Cosmetics firm abandons social media (Update: sort of)

If this is a trend, it’s one worth keeping an eye on: Lush UK, the cosmetics firm famed for its stinky shops, has decided it can’t justify paying to get into newsfeeds with ads. And, attempts to arrive there organically are apparently not worth it either.

Why is this important? If brands don’t find value in being in a newsfeed, it’s because they know customer attention has shifted elsewhere. And, from what we know about shifts in how youngsters in particular are using social media, Lush is probably making a solid call. Replicate this across many advertisers and the networks have a problem on their hands.

The issue will be exacerbated by the growth of very good tools to interact with customers via a company’s own website.

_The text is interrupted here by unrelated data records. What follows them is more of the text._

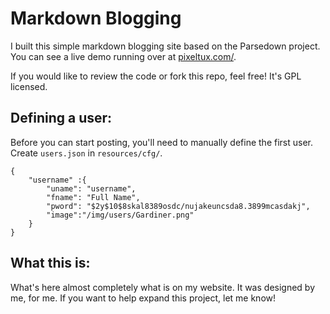 Markdown Blogging
=================

I built this simple markdown blogging site based on the Parsedown project. You can see a live demo running over at [pixeltux.com/](http://pixeltux.com/).

If you would like to review the code or fork this repo, feel free! It's GPL licensed.

## Defining a user:
Before you can start posting, you'll need to manually define the first user. Create `users.json` in `resources/cfg/`.

```
{
    "username" :{
        "uname": "username",
        "fname": "Full Name",
        "pword": "$2y$10$8skal8389osdc/nujakeuncsda8.3899mcasdakj",
        "image":"/img/users/Gardiner.png"
    }
}
```

## What this is:
What's here almost completely what is on my website. It was designed by me, for me. If you want to help expand this project, let me know!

Hence, this:

So, Lush is saying: we don’t care about ads on social media, and we don’t care about customer service either—because we have better ways to achieve all that.

As I say, an interesting trend.


Have just seen this by my colleague Zoe Kleinman suggesting it’s a pivot, rather than all-out abandonment:

[Lush] also hinted that it would be trying a new social approach – and it suggested a hashtag for those wishing to chat with it.

Mike Blake-Crawford from marketing agency Social Chain said the hashtag hinted at “more work with influencers”.

“The challenge for me is how they adequately capitalise on this conversation without a centralised social media ‘home’ for their products and campaigns,” he said.